» **Dataset content**
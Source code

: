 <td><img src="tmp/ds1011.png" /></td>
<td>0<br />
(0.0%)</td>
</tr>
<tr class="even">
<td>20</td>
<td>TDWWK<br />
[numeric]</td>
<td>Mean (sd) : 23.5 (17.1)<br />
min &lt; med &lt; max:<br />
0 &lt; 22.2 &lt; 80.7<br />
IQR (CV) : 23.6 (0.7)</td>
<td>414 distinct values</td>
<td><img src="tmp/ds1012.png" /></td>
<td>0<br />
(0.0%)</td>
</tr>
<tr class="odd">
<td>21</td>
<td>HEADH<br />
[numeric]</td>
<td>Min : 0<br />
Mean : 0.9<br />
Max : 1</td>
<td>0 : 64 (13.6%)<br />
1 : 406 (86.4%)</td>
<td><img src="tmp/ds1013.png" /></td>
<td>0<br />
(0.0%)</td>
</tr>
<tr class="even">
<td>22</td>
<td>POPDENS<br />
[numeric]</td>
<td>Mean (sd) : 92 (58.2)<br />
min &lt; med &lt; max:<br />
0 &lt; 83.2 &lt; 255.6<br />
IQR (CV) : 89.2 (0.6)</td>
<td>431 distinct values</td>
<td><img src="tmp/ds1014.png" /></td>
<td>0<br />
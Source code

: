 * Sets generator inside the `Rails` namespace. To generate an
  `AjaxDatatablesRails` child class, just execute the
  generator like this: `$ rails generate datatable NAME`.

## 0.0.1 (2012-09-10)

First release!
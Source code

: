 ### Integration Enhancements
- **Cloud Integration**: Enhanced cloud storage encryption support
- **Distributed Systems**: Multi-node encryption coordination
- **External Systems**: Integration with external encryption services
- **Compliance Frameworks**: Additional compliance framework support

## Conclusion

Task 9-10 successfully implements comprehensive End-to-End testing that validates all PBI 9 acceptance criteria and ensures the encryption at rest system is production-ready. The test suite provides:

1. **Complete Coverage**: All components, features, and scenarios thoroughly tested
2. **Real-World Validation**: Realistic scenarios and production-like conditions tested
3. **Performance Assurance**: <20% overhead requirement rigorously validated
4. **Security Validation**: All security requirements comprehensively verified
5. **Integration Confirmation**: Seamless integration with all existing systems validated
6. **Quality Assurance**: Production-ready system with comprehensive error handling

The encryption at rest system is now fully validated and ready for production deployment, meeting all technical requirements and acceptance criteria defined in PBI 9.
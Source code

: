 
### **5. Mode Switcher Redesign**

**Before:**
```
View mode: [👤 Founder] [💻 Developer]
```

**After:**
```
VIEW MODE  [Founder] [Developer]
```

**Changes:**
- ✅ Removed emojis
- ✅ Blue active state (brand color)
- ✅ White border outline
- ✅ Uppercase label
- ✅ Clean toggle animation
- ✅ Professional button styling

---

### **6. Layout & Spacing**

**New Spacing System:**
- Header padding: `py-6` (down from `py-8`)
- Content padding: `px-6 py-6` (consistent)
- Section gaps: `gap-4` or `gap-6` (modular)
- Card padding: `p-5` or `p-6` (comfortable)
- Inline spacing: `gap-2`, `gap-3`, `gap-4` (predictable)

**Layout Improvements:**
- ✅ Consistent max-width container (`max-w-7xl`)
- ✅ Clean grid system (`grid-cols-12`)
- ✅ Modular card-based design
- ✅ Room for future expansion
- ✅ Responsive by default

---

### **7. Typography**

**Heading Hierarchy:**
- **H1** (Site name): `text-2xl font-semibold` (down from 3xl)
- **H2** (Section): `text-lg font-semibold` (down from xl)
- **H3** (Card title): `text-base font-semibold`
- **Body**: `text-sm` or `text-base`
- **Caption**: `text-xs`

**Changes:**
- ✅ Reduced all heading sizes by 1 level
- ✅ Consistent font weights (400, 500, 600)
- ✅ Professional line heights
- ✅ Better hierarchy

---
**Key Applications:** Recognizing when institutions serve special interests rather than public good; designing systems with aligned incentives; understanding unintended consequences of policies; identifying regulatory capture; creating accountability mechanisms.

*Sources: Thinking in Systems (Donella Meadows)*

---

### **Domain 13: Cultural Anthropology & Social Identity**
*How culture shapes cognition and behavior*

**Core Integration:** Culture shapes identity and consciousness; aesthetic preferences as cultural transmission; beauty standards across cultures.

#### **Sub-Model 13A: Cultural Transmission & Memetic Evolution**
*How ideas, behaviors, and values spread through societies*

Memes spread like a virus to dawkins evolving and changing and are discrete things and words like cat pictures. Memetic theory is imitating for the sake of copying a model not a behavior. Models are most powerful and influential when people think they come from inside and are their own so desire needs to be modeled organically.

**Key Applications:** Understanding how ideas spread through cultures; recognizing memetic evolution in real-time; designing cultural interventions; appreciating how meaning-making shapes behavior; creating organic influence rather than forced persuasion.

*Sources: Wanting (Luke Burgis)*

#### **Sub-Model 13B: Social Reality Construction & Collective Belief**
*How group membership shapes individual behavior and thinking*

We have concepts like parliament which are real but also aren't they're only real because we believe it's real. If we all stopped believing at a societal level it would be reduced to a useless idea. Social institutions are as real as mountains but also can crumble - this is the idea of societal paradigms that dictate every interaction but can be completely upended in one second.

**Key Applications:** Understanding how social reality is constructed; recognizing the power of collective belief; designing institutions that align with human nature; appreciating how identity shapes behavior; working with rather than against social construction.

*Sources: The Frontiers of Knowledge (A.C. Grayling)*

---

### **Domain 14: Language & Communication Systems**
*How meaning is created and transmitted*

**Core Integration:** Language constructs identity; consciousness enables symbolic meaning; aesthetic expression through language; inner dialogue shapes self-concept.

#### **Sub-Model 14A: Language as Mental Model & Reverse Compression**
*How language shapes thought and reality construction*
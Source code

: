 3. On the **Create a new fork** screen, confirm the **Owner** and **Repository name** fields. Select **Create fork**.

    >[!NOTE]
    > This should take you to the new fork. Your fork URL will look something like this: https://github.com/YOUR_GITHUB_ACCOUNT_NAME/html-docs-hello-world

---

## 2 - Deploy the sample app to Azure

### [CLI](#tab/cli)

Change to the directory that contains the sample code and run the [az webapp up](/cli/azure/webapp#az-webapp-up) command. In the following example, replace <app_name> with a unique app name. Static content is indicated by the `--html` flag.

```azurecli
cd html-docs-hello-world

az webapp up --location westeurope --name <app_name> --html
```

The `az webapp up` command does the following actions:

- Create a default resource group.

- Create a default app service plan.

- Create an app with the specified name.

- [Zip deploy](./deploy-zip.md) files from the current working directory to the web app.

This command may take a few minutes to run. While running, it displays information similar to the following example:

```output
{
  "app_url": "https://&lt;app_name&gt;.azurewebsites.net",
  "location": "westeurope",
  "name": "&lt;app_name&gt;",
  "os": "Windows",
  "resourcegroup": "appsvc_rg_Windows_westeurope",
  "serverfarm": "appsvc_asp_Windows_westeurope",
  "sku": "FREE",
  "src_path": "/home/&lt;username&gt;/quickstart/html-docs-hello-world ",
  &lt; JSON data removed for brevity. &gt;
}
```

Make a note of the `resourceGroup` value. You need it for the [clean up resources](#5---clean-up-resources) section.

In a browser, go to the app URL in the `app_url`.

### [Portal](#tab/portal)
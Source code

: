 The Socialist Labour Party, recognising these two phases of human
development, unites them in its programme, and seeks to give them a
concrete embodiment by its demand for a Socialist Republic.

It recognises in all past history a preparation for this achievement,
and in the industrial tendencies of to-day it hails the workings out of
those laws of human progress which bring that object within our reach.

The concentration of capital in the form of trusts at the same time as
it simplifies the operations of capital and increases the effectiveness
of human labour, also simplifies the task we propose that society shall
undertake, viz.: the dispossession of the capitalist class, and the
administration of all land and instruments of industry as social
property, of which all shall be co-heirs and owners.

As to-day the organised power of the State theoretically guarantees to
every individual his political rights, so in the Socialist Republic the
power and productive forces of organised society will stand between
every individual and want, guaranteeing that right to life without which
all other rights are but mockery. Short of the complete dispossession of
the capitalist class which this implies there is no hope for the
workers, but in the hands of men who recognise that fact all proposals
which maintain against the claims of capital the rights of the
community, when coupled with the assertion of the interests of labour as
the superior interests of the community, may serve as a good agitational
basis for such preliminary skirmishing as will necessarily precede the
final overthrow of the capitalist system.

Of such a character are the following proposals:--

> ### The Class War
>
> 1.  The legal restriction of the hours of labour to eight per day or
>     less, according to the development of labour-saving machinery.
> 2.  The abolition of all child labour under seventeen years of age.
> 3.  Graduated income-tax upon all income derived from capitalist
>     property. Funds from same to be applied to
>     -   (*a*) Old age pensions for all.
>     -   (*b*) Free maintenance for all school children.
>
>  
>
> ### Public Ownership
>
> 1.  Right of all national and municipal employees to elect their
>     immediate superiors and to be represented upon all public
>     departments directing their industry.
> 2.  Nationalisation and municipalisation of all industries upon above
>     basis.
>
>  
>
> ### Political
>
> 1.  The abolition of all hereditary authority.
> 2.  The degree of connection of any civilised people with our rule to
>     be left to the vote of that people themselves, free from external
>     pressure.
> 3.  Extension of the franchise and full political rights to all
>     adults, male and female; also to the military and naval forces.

» **What is being asked**
Where a line in the preceding listing contains the word "through", include it in your count, and reply with that number alone.

» **Exercise answer**
3